Elie  Finegold, Senior Vice President, Global Innovation & Business Intelligence at CBRE. Photo by Michael Samples.

The company that has been known as CBRE since 1998 has actually been around for more than 100 years. What started as a real estate brokerage is now the world’s largest provider of commercial real estate services, with a hand in everything from janitorial supplies to facility strategies.

To ensure that it maintains its leadership position well into its second century, the firm has to stay somewhat nimble. But nimbleness is not a quality one would normally associate with a company that has more than 70,000 employees managing billions of square footage. That’s why CBRE Labs was created in 2012.

“We have a global mandate to look across our business lines and our geographies to create and find interesting new things,” says Elie Finegold, who leads CBRE Labs as the company’s senior vice president for global innovation and business intelligence. This is his second stint with CBRE; the firm acquired Insignia Financial Group, where Finegold was chief innovation officer, in 2003. He was recruited to return to CBRE in 2011, after serving as the founding president of Island Global Yachting, a developer of luxury waterfront properties and marinas.

The CBRE Labs team expands and contracts depending on its projects—or, as Finegold calls them, “experiments”—because each one requires a different skill set.

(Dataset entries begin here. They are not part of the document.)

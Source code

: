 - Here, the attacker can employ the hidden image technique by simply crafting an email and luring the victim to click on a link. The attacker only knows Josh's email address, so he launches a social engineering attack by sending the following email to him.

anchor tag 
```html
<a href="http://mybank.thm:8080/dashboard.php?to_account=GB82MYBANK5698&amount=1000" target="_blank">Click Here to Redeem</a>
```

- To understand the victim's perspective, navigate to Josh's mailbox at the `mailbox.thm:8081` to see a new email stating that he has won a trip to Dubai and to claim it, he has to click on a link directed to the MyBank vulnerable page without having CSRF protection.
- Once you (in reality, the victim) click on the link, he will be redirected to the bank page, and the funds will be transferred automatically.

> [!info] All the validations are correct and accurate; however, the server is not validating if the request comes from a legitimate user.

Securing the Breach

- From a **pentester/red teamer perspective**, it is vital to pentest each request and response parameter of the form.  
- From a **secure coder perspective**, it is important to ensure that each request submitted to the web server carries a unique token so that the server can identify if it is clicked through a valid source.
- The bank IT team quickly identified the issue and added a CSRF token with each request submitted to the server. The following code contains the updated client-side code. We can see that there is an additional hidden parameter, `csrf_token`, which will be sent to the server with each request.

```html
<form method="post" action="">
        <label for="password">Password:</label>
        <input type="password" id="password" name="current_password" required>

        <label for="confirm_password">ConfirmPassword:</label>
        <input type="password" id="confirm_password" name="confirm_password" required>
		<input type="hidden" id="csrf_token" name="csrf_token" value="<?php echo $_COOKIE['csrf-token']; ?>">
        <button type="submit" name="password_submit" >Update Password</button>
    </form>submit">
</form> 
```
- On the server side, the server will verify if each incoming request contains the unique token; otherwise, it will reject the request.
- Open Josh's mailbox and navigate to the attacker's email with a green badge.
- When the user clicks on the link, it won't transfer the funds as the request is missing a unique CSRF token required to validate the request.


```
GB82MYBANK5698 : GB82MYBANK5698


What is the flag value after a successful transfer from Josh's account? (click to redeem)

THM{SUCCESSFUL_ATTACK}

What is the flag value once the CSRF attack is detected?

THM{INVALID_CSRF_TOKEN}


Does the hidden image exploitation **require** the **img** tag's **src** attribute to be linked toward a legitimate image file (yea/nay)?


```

Although CBRE is headquartered in Los Angeles, much of the company’s technological operations are based in Dallas as a result of the 2006 acquisition of the Trammell Crow Company. CBRE Labs shares a flexible space in a downtown skyscraper with the firm’s global IT department. There are no assigned desks, and lockers are available to store employees’ possessions.

The CBRE Labs team expands and contracts depending on its projects—or, as Finegold calls them, “experiments”—because each one requires a different skill set. Consequently, the team is a mix of outside contractors and full-time employees who are temporarily reassigned. Sometimes, the headcount numbers in the single digits.

The Labs’ first project was CBRE Engaged, a tablet app that allows sales teams to make more effective presentations. It debuted a few years ago—“well ahead of the curve of iPads being widespread in our business,” Finegold says. More recently, Finegold’s team developed BOLT, a proprietary marketing intelligence tool that was introduced at a companywide summit in October. BOLT—which, among other things, makes it easier to present comps about similar leases—is already in use in the Los Angeles and San Francisco markets before being rolled out globally.

“Technology grows exponentially, but real estate is a linear business. It moves to a different set of rhythms than the tech world,” Elie Finegold says. “For us to be effective, we have to manage both curves.”

But, Finegold says, “We look at what we create as just one of our outputs.” Other such outputs are partnerships with firms such as Hightower and View The Space, which Finegold’s team “discovered” and brought into the CBRE fold. Another is the technological education CBRE Labs can provide to the company’s employees and clients.

Some of the CBRE Labs experiments originate with Finegold’s team, who comb the entire organization for problems in need of solutions, while others come from leaders of various business lines who say something like, “We have this idea. Can you look at it?”

“Technology grows exponentially, but real estate is a linear business. It moves to a different set of rhythms than the tech world,” Finegold says. “For us to be effective, we have to manage both curves.”